• **TASK GOAL**: Between the line containing "虽然理论上可以通过国内运营商" and the line containing "好了，关于土耳其手机卡是否有" lies a run of lines; give that run again exactly, with both of those lines, and nothing else from the entries below.

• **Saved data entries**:
+ + + + +
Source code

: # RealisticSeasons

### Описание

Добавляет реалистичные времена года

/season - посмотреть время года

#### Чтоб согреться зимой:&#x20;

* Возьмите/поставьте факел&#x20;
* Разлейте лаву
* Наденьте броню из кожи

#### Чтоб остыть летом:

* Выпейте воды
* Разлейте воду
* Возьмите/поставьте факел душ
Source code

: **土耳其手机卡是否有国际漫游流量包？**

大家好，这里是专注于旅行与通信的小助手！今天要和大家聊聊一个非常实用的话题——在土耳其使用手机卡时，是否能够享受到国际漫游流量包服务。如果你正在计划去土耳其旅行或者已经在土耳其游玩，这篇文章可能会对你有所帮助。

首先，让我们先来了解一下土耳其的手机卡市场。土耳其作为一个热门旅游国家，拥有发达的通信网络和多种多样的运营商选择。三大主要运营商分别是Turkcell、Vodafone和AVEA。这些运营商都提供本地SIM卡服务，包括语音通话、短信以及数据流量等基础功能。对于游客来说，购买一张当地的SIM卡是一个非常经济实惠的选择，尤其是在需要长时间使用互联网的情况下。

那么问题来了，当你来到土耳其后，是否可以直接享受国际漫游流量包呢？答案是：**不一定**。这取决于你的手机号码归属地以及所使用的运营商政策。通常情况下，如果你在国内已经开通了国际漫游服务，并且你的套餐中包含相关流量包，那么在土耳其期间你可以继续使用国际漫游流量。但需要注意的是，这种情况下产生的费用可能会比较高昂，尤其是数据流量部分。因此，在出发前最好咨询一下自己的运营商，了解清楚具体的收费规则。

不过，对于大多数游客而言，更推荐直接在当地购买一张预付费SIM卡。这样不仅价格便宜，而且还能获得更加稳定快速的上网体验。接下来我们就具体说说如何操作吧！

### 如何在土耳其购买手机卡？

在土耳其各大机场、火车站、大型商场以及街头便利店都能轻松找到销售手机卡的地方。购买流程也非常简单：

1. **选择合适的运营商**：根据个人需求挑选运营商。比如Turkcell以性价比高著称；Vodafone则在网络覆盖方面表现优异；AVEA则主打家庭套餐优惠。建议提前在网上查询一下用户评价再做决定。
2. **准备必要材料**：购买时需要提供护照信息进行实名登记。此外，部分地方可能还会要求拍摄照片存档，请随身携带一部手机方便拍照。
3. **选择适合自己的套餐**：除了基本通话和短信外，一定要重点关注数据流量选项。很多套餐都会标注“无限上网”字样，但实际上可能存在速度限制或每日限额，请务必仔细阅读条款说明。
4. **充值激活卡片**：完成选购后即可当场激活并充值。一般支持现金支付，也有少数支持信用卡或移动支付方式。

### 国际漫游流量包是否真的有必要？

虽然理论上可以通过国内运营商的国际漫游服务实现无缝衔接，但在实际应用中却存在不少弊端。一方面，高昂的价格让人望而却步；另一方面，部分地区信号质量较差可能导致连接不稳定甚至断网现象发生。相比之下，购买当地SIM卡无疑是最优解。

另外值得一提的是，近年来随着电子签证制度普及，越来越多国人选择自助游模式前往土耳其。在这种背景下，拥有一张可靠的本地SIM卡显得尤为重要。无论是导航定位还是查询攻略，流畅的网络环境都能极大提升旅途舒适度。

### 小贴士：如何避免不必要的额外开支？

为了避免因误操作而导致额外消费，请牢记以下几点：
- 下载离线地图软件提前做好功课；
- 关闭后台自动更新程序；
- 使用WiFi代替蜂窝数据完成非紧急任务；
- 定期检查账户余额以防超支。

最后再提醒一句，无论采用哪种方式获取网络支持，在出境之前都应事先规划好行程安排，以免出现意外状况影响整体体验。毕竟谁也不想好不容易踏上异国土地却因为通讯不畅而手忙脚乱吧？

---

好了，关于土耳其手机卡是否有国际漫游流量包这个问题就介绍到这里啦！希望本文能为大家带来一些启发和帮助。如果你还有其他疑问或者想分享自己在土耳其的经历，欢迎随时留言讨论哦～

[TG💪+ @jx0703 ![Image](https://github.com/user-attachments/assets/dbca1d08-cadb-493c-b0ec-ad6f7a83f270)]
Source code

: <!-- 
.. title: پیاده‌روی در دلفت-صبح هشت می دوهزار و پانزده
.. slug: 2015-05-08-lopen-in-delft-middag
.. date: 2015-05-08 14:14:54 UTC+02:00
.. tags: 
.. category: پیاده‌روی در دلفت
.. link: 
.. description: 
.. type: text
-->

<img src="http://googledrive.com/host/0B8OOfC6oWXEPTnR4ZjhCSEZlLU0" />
+ + + + +
• **RESPONSE AREA**:
虽然理论上可以通过国内运营商的国际漫游服务实现无缝衔接，但在实际应用中却存在不少弊端。一方面，高昂的价格让人望而却步；另一方面，部分地区信号质量较差可能导致连接不稳定甚至断网现象发生。相比之下，购买当地SIM卡无疑是最优解。

另外值得一提的是，近年来随着电子签证制度普及，越来越多国人选择自助游模式前往土耳其。在这种背景下，拥有一张可靠的本地SIM卡显得尤为重要。无论是导航定位还是查询攻略，流畅的网络环境都能极大提升旅途舒适度。

### 小贴士：如何避免不必要的额外开支？

为了避免因误操作而导致额外消费，请牢记以下几点：
- 下载离线地图软件提前做好功课；
- 关闭后台自动更新程序；
- 使用WiFi代替蜂窝数据完成非紧急任务；
- 定期检查账户余额以防超支。

最后再提醒一句，无论采用哪种方式获取网络支持，在出境之前都应事先规划好行程安排，以免出现意外状况影响整体体验。毕竟谁也不想好不容易踏上异国土地却因为通讯不畅而手忙脚乱吧？

---

好了，关于土耳其手机卡是否有国际漫游流量包这个问题就介绍到这里啦！希望本文能为大家带来一些启发和帮助。如果你还有其他疑问或者想分享自己在土耳其的经历，欢迎随时留言讨论哦～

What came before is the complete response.